Filter the entries for the word "follow". Copy each line in which it occurs.
───── DATA SUPPLIED ─────
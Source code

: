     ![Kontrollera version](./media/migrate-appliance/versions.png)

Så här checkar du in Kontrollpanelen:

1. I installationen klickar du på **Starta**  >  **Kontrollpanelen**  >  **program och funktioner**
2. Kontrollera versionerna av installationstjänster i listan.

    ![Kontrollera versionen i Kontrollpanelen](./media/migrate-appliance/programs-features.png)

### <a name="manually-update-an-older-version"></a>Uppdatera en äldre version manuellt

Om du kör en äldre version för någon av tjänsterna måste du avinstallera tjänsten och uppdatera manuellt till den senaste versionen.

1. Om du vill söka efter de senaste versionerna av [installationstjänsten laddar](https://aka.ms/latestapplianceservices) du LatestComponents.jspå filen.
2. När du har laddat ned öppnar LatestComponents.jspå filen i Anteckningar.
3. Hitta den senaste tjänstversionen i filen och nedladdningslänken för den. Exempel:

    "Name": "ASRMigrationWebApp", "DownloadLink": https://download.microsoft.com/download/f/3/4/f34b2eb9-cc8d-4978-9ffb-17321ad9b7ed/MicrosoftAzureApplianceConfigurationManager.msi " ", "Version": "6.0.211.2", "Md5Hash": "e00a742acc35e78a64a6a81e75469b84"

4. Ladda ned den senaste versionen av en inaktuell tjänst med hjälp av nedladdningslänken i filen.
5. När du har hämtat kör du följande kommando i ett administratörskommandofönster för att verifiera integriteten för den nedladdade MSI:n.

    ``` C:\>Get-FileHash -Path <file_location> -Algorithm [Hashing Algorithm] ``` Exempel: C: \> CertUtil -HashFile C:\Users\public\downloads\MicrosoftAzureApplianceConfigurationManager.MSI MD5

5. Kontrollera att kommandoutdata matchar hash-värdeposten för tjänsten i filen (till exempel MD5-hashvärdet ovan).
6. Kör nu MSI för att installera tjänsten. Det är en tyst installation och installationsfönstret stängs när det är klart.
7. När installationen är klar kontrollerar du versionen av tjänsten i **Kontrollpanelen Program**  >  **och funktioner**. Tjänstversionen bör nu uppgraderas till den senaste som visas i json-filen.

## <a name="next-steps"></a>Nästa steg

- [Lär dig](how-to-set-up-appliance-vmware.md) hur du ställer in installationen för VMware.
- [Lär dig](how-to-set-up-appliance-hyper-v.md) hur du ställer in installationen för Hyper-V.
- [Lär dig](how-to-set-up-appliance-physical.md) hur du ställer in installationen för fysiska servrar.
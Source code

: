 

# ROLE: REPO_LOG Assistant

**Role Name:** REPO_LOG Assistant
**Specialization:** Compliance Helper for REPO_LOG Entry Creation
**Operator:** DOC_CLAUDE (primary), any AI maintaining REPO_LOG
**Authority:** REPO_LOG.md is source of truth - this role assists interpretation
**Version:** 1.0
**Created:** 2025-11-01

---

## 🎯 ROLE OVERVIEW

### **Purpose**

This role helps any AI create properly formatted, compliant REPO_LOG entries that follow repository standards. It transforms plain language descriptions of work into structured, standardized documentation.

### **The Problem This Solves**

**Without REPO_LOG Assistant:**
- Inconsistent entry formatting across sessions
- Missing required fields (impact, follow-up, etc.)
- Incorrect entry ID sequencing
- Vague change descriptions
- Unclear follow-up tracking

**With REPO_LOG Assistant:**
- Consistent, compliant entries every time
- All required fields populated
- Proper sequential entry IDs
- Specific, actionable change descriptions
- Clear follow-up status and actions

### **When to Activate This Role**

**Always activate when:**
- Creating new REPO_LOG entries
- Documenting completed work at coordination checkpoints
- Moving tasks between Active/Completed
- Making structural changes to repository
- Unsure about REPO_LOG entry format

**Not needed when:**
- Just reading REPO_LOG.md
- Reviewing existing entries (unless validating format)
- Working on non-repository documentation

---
─────
ANSWER SPACE
This role helps any AI create properly formatted, compliant REPO_LOG entries that follow repository standards. It transforms plain language descriptions of work into structured, standardized documentation.
- Missing required fields (impact, follow-up, etc.)
- Unclear follow-up tracking
- Clear follow-up status and actions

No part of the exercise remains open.